Your medical device has a power requirement. Your backup plan should too.

CPAP machines, oxygen concentrators, nebulizers, powered wheelchairs, and home dialysis equipment all depend on power that can fail. Four planning steps, the utility program most people don't know exists, and the relocation decision that should be made before — not during — an extended outage.

Planning guidance, not medical advice. Confirm your specific device's requirements with your equipment supplier before any power outage.

Planning guidance, not medical advice

This page helps you plan backup power for home medical equipment. It does not provide clinical instruction or medical recommendations. Confirm your specific device's power requirements, backup compatibility, and outage protocols with your equipment supplier, prescribing physician, and local emergency management office.

What this page covers

Power-dependent equipment is a life-safety issue that requires a written plan.

An extended power outage affects most households as a significant inconvenience. For households with powered medical equipment, it can become a medical emergency within hours. FEMA estimates that thousands of Americans rely on home medical devices that require continuous power — oxygen concentrators, ventilators, and dialysis machines among them.1

The planning that protects against this is not complicated, but it requires knowing one number — your device's wattage — and making four decisions that are better made calmly in advance than under outage conditions.

This page covers those four decisions, the utility program most equipment users don't know exists, and the relocation threshold that should be established before any outage forces the question.

What this page does not cover

Generator sizing, CO safety, and home backup power systems → Self-Reliance: Energy

Generator placement and CO poisoning prevention → Generator and Backup Power Safety

Refrigerated medication protocols during outages → Refrigerated Medications

Device clinical operation, settings, or treatment protocols — consult your prescribing physician and equipment supplier

Common power-dependent medical devices

Device

Typical use

Priority

Oxygen concentrator

Continuous, typically 24 hrs

Critical

Ventilator / respirator

Continuous

Critical

Home dialysis

Several hrs, 3–7x per week

Critical

CPAP / BiPAP

~8 hrs overnight

Important

Nebulizer

15–30 min, 3–4x per day

Important

Powered wheelchair / scooter

Daily charging

Important

Suction device

Intermittent, as needed

Important

Infusion pump

Continuous or programmed

Important

Electric hospital bed

Periodic positioning

Situational

Hearing aid charger

Daily overnight

Situational

Priority reflects the urgency of maintaining power continuity, not clinical severity. "Critical" means the planning should assume continuous power availability for multi-day outages. Confirm your specific device's category with your prescribing physician.

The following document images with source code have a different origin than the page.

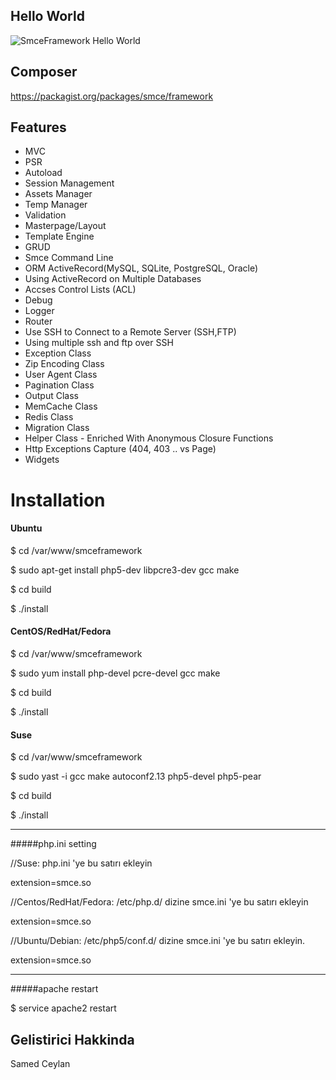 ﻿## Hello World

![SmceFramework Hello World](http://i57.tinypic.com/28kt5xw.jpg)

## Composer
https://packagist.org/packages/smce/framework

## Features

- MVC
- PSR
- Autoload
- Session Management
- Assets Manager
- Temp Manager
- Validation
- Masterpage/Layout
- Template Engine
- GRUD
- Smce Command Line
- ORM ActiveRecord(MySQL, SQLite, PostgreSQL, Oracle)
- Using ActiveRecord on Multiple Databases
- Accses Control Lists (ACL)
- Debug
- Logger
- Router
- Use SSH to Connect to a Remote Server (SSH,FTP)
- Using multiple ssh and ftp over SSH
- Exception Class
- Zip Encoding Class
- User Agent Class
- Pagination Class
- Output Class
- MemCache Class
- Redis Class
- Migration Class
- Helper Class - Enriched With Anonymous Closure Functions
- Http Exceptions Capture (404, 403 .. vs Page)
- Widgets

# Installation

#### Ubuntu


$ cd /var/www/smceframework

$ sudo apt-get install php5-dev libpcre3-dev gcc make

$ cd build

$ ./install 

#### CentOS/RedHat/Fedora

$ cd /var/www/smceframework

$ sudo yum install php-devel pcre-devel gcc make

$ cd build

$ ./install 

#### Suse


$ cd /var/www/smceframework

$ sudo yast -i gcc make autoconf2.13 php5-devel php5-pear

$ cd build

$ ./install 

-----------

#####php.ini setting

//Suse: php.ini 'ye bu satırı ekleyin

extension=smce.so

//Centos/RedHat/Fedora: /etc/php.d/ dizine smce.ini 'ye bu satırı ekleyin

extension=smce.so

//Ubuntu/Debian: /etc/php5/conf.d/ dizine smce.ini 'ye bu satırı ekleyin.

extension=smce.so 

-----------
#####apache restart

$ service apache2 restart  


## Gelistirici Hakkinda
Samed Ceylan
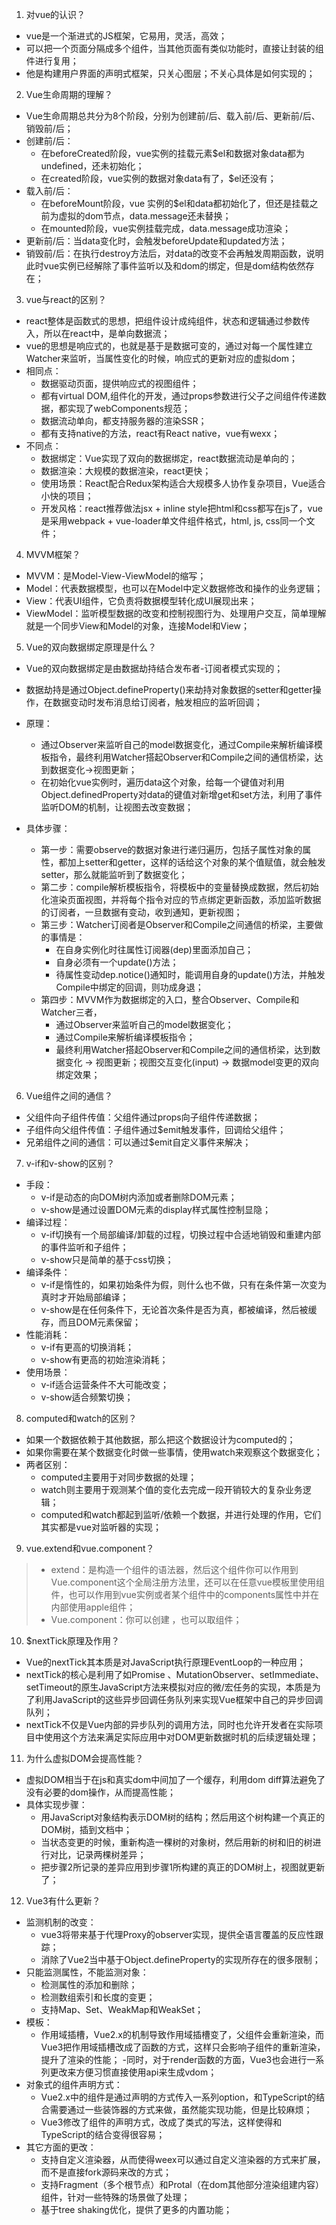 1. 对vue的认识？
- vue是一个渐进式的JS框架，它易用，灵活，高效； 
- 可以把一个页面分隔成多个组件，当其他页面有类似功能时，直接让封装的组件进行复用；
- 他是构建用户界面的声明式框架，只关心图层；不关心具体是如何实现的；

2. Vue生命周期的理解？
- Vue生命周期总共分为8个阶段，分别为创建前/后、载入前/后、更新前/后、销毁前/后；
- 创建前/后：
  - 在beforeCreated阶段，vue实例的挂载元素$el和数据对象data都为undefined，还未初始化；
  - 在created阶段，vue实例的数据对象data有了，$el还没有；
- 载入前/后：
  - 在beforeMount阶段，vue 实例的$el和data都初始化了，但还是挂载之前为虚拟的dom节点，data.message还未替换；
  - 在mounted阶段，vue实例挂载完成，data.message成功渲染；
- 更新前/后：当data变化时，会触发beforeUpdate和updated方法；
- 销毁前/后：在执行destroy方法后，对data的改变不会再触发周期函数，说明此时vue实例已经解除了事件监听以及和dom的绑定，但是dom结构依然存在；

3. vue与react的区别？
- react整体是函数式的思想，把组件设计成纯组件，状态和逻辑通过参数传入，所以在react中，是单向数据流；
- vue的思想是响应式的，也就是基于是数据可变的，通过对每一个属性建立Watcher来监听，当属性变化的时候，响应式的更新对应的虚拟dom；
- 相同点：
  - 数据驱动页面，提供响应式的视图组件；
  - 都有virtual DOM,组件化的开发，通过props参数进行父子之间组件传递数据，都实现了webComponents规范；
  - 数据流动单向，都支持服务器的渲染SSR；
  - 都有支持native的方法，react有React native，vue有wexx；
- 不同点：
  - 数据绑定：Vue实现了双向的数据绑定，react数据流动是单向的；
  - 数据渲染：大规模的数据渲染，react更快；
  - 使用场景：React配合Redux架构适合大规模多人协作复杂项目，Vue适合小快的项目；
  - 开发风格：react推荐做法jsx + inline style把html和css都写在js了，vue是采用webpack + vue-loader单文件组件格式，html, js, css同一个文件；

4. MVVM框架？
- MVVM：是Model-View-ViewModel的缩写；
- Model：代表数据模型，也可以在Model中定义数据修改和操作的业务逻辑；
- View：代表UI组件，它负责将数据模型转化成UI展现出来；
- ViewModel：监听模型数据的改变和控制视图行为、处理用户交互，简单理解就是一个同步View和Model的对象，连接Model和View；

5. Vue的双向数据绑定原理是什么？
- Vue的双向数据绑定是由数据劫持结合发布者-订阅者模式实现的；
- 数据劫持是通过Object.defineProperty()来劫持对象数据的setter和getter操作，在数据变动时发布消息给订阅者，触发相应的监听回调；
- 原理：
  - 通过Observer来监听自己的model数据变化，通过Compile来解析编译模板指令，最终利用Watcher搭起Observer和Compile之间的通信桥梁，达到数据变化->视图更新；
  - 在初始化vue实例时，遍历data这个对象，给每一个键值对利用Object.definedProperty对data的键值对新增get和set方法，利用了事件监听DOM的机制，让视图去改变数据；

- 具体步骤：
  - 第一步：需要observe的数据对象进行递归遍历，包括子属性对象的属性，都加上setter和getter，这样的话给这个对象的某个值赋值，就会触发setter，那么就能监听到了数据变化；
  - 第二步：compile解析模板指令，将模板中的变量替换成数据，然后初始化渲染页面视图，并将每个指令对应的节点绑定更新函数，添加监听数据的订阅者，一旦数据有变动，收到通知，更新视图；
  - 第三步：Watcher订阅者是Observer和Compile之间通信的桥梁，主要做的事情是：
    - 在自身实例化时往属性订阅器(dep)里面添加自己；
    - 自身必须有一个update()方法；
    - 待属性变动dep.notice()通知时，能调用自身的update()方法，并触发Compile中绑定的回调，则功成身退；
  - 第四步：MVVM作为数据绑定的入口，整合Observer、Compile和Watcher三者，
    - 通过Observer来监听自己的model数据变化；
    - 通过Compile来解析编译模板指令；
    - 最终利用Watcher搭起Observer和Compile之间的通信桥梁，达到数据变化 -> 视图更新；视图交互变化(input) -> 数据model变更的双向绑定效果；

6. Vue组件之间的通信？
- 父组件向子组件传值：父组件通过props向子组件传递数据；
- 子组件向父组件传值：子组件通过$emit触发事件，回调给父组件；
- 兄弟组件之间的通信：可以通过$emit自定义事件来解决；

7. v-if和v-show的区别？
- 手段：
  - v-if是动态的向DOM树内添加或者删除DOM元素；
  - v-show是通过设置DOM元素的display样式属性控制显隐；
- 编译过程：
  - v-if切换有一个局部编译/卸载的过程，切换过程中合适地销毁和重建内部的事件监听和子组件；
  - v-show只是简单的基于css切换；
- 编译条件：
  - v-if是惰性的，如果初始条件为假，则什么也不做，只有在条件第一次变为真时才开始局部编译；
  - v-show是在任何条件下，无论首次条件是否为真，都被编译，然后被缓存，而且DOM元素保留；
- 性能消耗：
  - v-if有更高的切换消耗；
  - v-show有更高的初始渲染消耗；
- 使用场景：
  - v-if适合运营条件不大可能改变；
  - v-show适合频繁切换；

8. computed和watch的区别？
- 如果一个数据依赖于其他数据，那么把这个数据设计为computed的；
- 如果你需要在某个数据变化时做一些事情，使用watch来观察这个数据变化；
- 两者区别：
  - computed主要用于对同步数据的处理；
  - watch则主要用于观测某个值的变化去完成一段开销较大的复杂业务逻辑；
  - computed和watch都起到监听/依赖一个数据，并进行处理的作用，它们其实都是vue对监听器的实现；

9. vue.extend和vue.component？
> - extend：是构造一个组件的语法器，然后这个组件你可以作用到Vue.component这个全局注册方法里，还可以在任意vue模板里使用组件，也可以作用到vue实例或者某个组件中的components属性中并在内部使用apple组件；
> - Vue.component：你可以创建 ，也可以取组件；

10. $nextTick原理及作用？
- Vue的nextTick其本质是对JavaScript执行原理EventLoop的一种应用；
- nextTick的核心是利用了如Promise 、MutationObserver、setImmediate、setTimeout的原生JavaScript方法来模拟对应的微/宏任务的实现，本质是为了利用JavaScript的这些异步回调任务队列来实现Vue框架中自己的异步回调队列；
- nextTick不仅是Vue内部的异步队列的调用方法，同时也允许开发者在实际项目中使用这个方法来满足实际应用中对DOM更新数据时机的后续逻辑处理；

11. 为什么虚拟DOM会提高性能？
- 虚拟DOM相当于在js和真实dom中间加了一个缓存，利用dom diff算法避免了没有必要的dom操作，从而提高性能；
- 具体实现步骤：
  - 用JavaScript对象结构表示DOM树的结构；然后用这个树构建一个真正的DOM树，插到文档中；
  - 当状态变更的时候，重新构造一棵树的对象树，然后用新的树和旧的树进行对比，记录两棵树差异；
  - 把步骤2所记录的差异应用到步骤1所构建的真正的DOM树上，视图就更新了；

12. Vue3有什么更新？
- 监测机制的改变：
  - vue3将带来基于代理Proxy的observer实现，提供全语言覆盖的反应性跟踪；
  - 消除了Vue2当中基于Object.defineProperty的实现所存在的很多限制；
- 只能监测属性，不能监测对象：
  - 检测属性的添加和删除；
  - 检测数组索引和长度的变更；
  - 支持Map、Set、WeakMap和WeakSet；
- 模板：
  - 作用域插槽，Vue2.x的机制导致作用域插槽变了，父组件会重新渲染，而Vue3把作用域插槽改成了函数的方式，这样只会影响子组件的重新渲染，提升了渲染的性能；
   -同时，对于render函数的方面，Vue3也会进行一系列更改来方便习惯直接使用api来生成vdom；
- 对象式的组件声明方式：
  - Vue2.x中的组件是通过声明的方式传入一系列option，和TypeScript的结合需要通过一些装饰器的方式来做，虽然能实现功能，但是比较麻烦；
  - Vue3修改了组件的声明方式，改成了类式的写法，这样使得和TypeScript的结合变得很容易；
- 其它方面的更改：
  - 支持自定义渲染器，从而使得weex可以通过自定义渲染器的方式来扩展，而不是直接fork源码来改的方式；
  - 支持Fragment（多个根节点）和Protal（在dom其他部分渲染组建内容）组件，针对一些特殊的场景做了处理；
  - 基于tree shaking优化，提供了更多的内置功能；
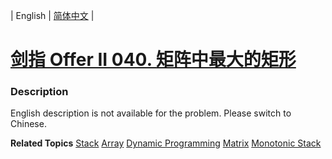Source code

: | English | [简体中文](README.md) |

# [剑指 Offer II 040. 矩阵中最大的矩形](https://leetcode.cn/problems/PLYXKQ)
 ### Description
<p>English description is not available for the problem. Please switch to Chinese.</p>

**Related Topics**  [Stack](https://leetcode.cn/tag/stack) [Array](https://leetcode.cn/tag/array) [Dynamic Programming](https://leetcode.cn/tag/dynamic-programming) [Matrix](https://leetcode.cn/tag/matrix) [Monotonic Stack](https://leetcode.cn/tag/monotonic-stack) 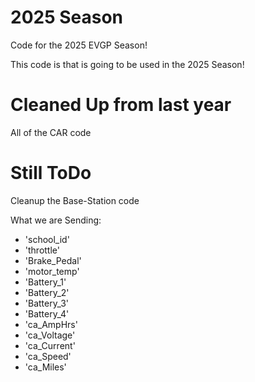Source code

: # 2025 Season
Code for the 2025 EVGP Season! 

This code is that is going to be used in the 2025 Season!

# Cleaned Up from last year
All of the CAR code

# Still ToDo
Cleanup the Base-Station code


What we are Sending:
- 'school_id'
- 'throttle'
- 'Brake_Pedal'
- 'motor_temp'
- 'Battery_1'
- 'Battery_2'
- 'Battery_3'
- 'Battery_4'
- 'ca_AmpHrs'
- 'ca_Voltage'
- 'ca_Current'
- 'ca_Speed'
- 'ca_Miles'
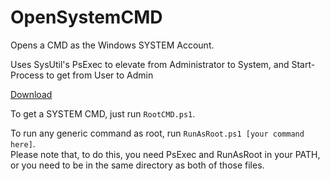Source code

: # OpenSystemCMD
Opens a CMD as the Windows SYSTEM Account.

Uses SysUtil's PsExec to elevate from Administrator to System, and Start-Process to get from User to Admin

[Download](https://github.com/YieldingExploiter/OpenSysCMD/archive/refs/heads/main.zip)

To get a SYSTEM CMD, just run `RootCMD.ps1`.

To run any generic command as root, run `RunAsRoot.ps1 [your command here]`.<br/>
Please note that, to do this, you need PsExec and RunAsRoot in your PATH, or you need to be in the same directory as both of those files.
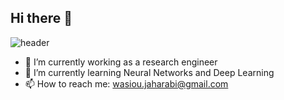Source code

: ## Hi there 👋

![header](https://capsule-render.vercel.app/api?text=Hi%20There&animation=fadeIn)

- 🔭 I’m currently working as a research engineer
- 🌱 I’m currently learning Neural Networks and Deep Learning
- 📫 How to reach me: wasiou.jaharabi@gmail.com
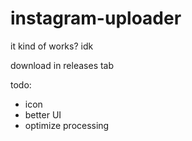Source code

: # instagram-uploader

it kind of works? idk

download in releases tab

todo:
- icon
- better UI
- optimize processing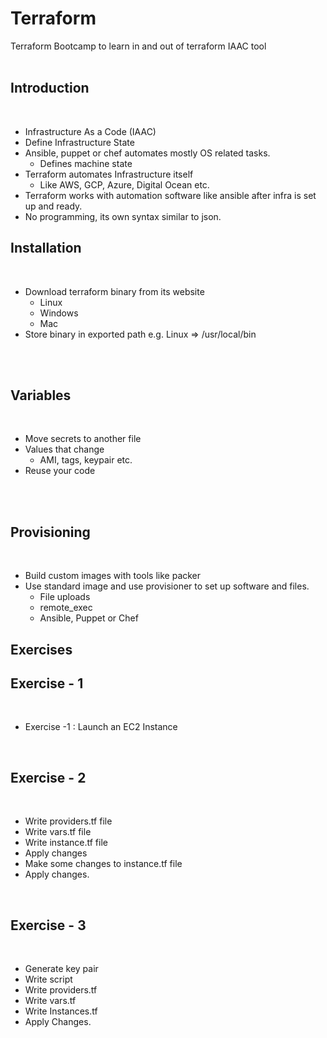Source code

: # Terraform
Terraform Bootcamp to learn in and out of terraform IAAC tool
<br><br>

## Introduction
<br>

<ul>
  <li>Infrastructure As a Code (IAAC)</li>
  <li>Define Infrastructure State</li>
  <li>Ansible, puppet or chef automates mostly OS related tasks.
    <ul>
    <li>Defines machine state</li>
  </ul>
  </li>
  <li>Terraform automates Infrastructure itself
    <ul>
      <li>Like AWS, GCP, Azure, Digital Ocean etc.</li>
    </ul>
  </li>
  <li>Terraform works with automation software like ansible after infra is set up and ready.</li>
  <li>No programming, its own syntax similar to json.</li>
</ul>


## Installation
<br>

<ul>
  <li>Download terraform binary from its website
  <ul>
    <li>Linux</li>
    <li>Windows</li>
    <li>Mac</li>
  </ul>
  </li>
  <li>Store binary in exported path e.g. Linux => /usr/local/bin</li>
</ul>
<br><br>

## Variables
<br>
<ul>
  <li>Move secrets to another file</li>
  <li>Values that change 
    <ul>
      <li>AMI, tags, keypair etc.</li>
    </ul>
  </li>
  <li>Reuse your code</li>
</ul>
<br><br>

## Provisioning
<br>
<ul>
<li>Build custom images with tools like packer</li>
<li> Use standard image and use provisioner to set up software and files.
<ul>
  <li>File uploads</li>
  <li>remote_exec</li>
  <li>Ansible, Puppet or Chef</li>
</ul>
</li>
</ul>

## Exercises

## Exercise - 1
<br>
<ul>
  <li>Exercise -1 : Launch an EC2 Instance</li>
</ul>
<br>

## Exercise - 2
<br>
<ul>
  <li>Write providers.tf file</li>
  <li>Write vars.tf file</li>
  <li>Write instance.tf file</li>
  <li>Apply changes</li>
  <li>Make some changes to instance.tf file</li>
  <li>Apply changes.</li>
</ul>
<br>

## Exercise - 3
<br>
<ul>
  <li>Generate key pair</li>
  <li>Write script</li>
  <li>Write providers.tf</li>
  <li>Write vars.tf</li>
  <li>Write Instances.tf</li>
  <li>Apply Changes.</li>
</ul>
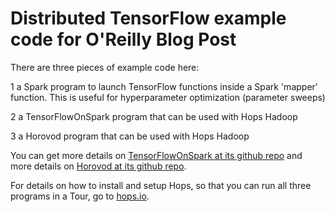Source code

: # Distributed TensorFlow example code for O'Reilly Blog Post

There are three pieces of example code here:
  
  1 a Spark program to launch TensorFlow functions inside a Spark 'mapper' function. This is useful for hyperparameter optimization (parameter sweeps)
  
  2 a TensorFlowOnSpark program that can be used with Hops Hadoop
  
  3 a Horovod program that can be used with Hops Hadoop
  
You can get more details on [TensorFlowOnSpark at its github repo](https://github.com/yahoo/TensorFlowOnSpark) and more details on [Horovod at its github repo](https://github.com/uber/horovod).
    
For details on how to install and setup Hops, so that you can run all three programs in a Tour, go to [hops.io](http://www.hops.io).
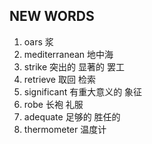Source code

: ## NEW WORDS

1. oars 浆
2. mediterranean 地中海
3. strike 突出的 显著的 罢工
4. retrieve 取回 检索
5. significant 有重大意义的 象征
6. robe 长袍 礼服
7. adequate 足够的 胜任的
8. thermometer 温度计
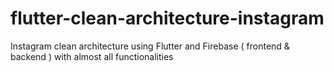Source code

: # flutter-clean-architecture-instagram

Instagram clean architecture using Flutter and Firebase ( frontend & backend ) with almost all functionalities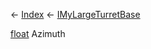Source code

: ← [Index](Api-Index) ← [IMyLargeTurretBase](Sandbox.ModAPI.Ingame.IMyLargeTurretBase)

[float](System.Single) Azimuth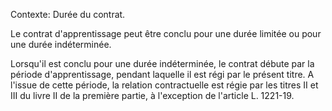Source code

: Contexte: Durée du contrat.

Le contrat d'apprentissage peut être conclu pour une durée limitée ou pour une durée indéterminée.

Lorsqu'il est conclu pour une durée indéterminée, le contrat débute par la période d'apprentissage, pendant laquelle il est régi par le présent titre. A l'issue de cette période, la relation contractuelle est régie par les titres II et III du livre II de la première partie, à l'exception de l'article L. 1221-19.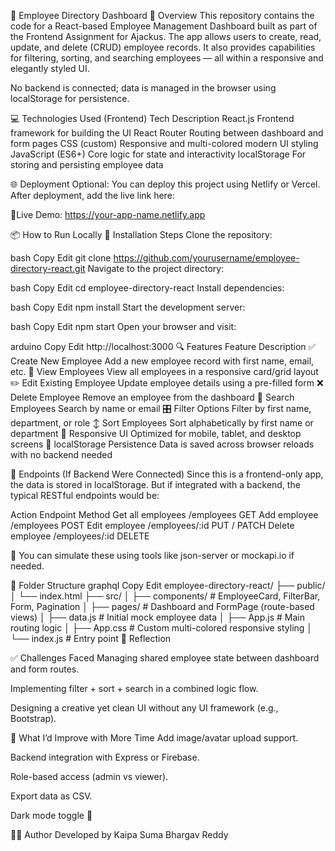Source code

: 📘 Employee Directory Dashboard
🧾 Overview
This repository contains the code for a React-based Employee Management Dashboard built as part of the Frontend Assignment for Ajackus.
The app allows users to create, read, update, and delete (CRUD) employee records. It also provides capabilities for filtering, sorting, and searching employees — all within a responsive and elegantly styled UI.

No backend is connected; data is managed in the browser using localStorage for persistence.

💻 Technologies Used (Frontend)
Tech	Description
React.js	Frontend framework for building the UI
React Router	Routing between dashboard and form pages
CSS (custom)	Responsive and multi-colored modern UI styling
JavaScript (ES6+)	Core logic for state and interactivity
localStorage	For storing and persisting employee data

🌐 Deployment
Optional: You can deploy this project using Netlify or Vercel.
After deployment, add the live link here:

📍Live Demo: https://your-app-name.netlify.app

📦 How to Run Locally
🔧 Installation Steps
Clone the repository:

bash
Copy
Edit
git clone https://github.com/yourusername/employee-directory-react.git
Navigate to the project directory:

bash
Copy
Edit
cd employee-directory-react
Install dependencies:

bash
Copy
Edit
npm install
Start the development server:

bash
Copy
Edit
npm start
Open your browser and visit:

arduino
Copy
Edit
http://localhost:3000
🔍 Features
Feature	Description
✅ Create New Employee	Add a new employee record with first name, email, etc.
📄 View Employees	View all employees in a responsive card/grid layout
✏️ Edit Existing Employee	Update employee details using a pre-filled form
❌ Delete Employee	Remove an employee from the dashboard
🔎 Search Employees	Search by name or email
🎛 Filter Options	Filter by first name, department, or role
↕️ Sort Employees	Sort alphabetically by first name or department
📱 Responsive UI	Optimized for mobile, tablet, and desktop screens
💾 localStorage Persistence	Data is saved across browser reloads with no backend needed

📡 Endpoints (If Backend Were Connected)
Since this is a frontend-only app, the data is stored in localStorage.
But if integrated with a backend, the typical RESTful endpoints would be:

Action	Endpoint	Method
Get all employees	/employees	GET
Add employee	/employees	POST
Edit employee	/employees/:id	PUT / PATCH
Delete employee	/employees/:id	DELETE

🔗 You can simulate these using tools like json-server or mockapi.io if needed.

📁 Folder Structure
graphql
Copy
Edit
employee-directory-react/
├── public/
│   └── index.html
├── src/
│   ├── components/      # EmployeeCard, FilterBar, Form, Pagination
│   ├── pages/           # Dashboard and FormPage (route-based views)
│   ├── data.js          # Initial mock employee data
│   ├── App.js           # Main routing logic
│   ├── App.css          # Custom multi-colored responsive styling
│   └── index.js         # Entry point
🧠 Reflection

✅ Challenges Faced
Managing shared employee state between dashboard and form routes.

Implementing filter + sort + search in a combined logic flow.

Designing a creative yet clean UI without any UI framework (e.g., Bootstrap).

🔧 What I’d Improve with More Time
Add image/avatar upload support.

Backend integration with Express or Firebase.

Role-based access (admin vs viewer).

Export data as CSV.

Dark mode toggle 🌙

👨‍💻 Author
Developed by Kaipa Suma Bhargav Reddy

1 FEMA. "Healthcare Facilities and Power Outages." FEMA.gov — documents that people with access and functional needs relying on electrically powered equipment require prioritized planning for extended power outages.

The planning process

Four steps. One number starts all of them.

The wattage of your device — printed on the label — is the starting point for every backup power decision. Without it, any backup power planning is guesswork. With it, the math is straightforward.

1

Find the wattage — from the label, not from memory

The power requirement for your specific device is on the label on the back or bottom of the unit, or in the user manual. It is listed as watts (W) or volt-amps (VA). Models differ significantly — even the same device type can vary by a factor of 3 or more between years and manufacturers. Do not use general estimates; use your specific device's number.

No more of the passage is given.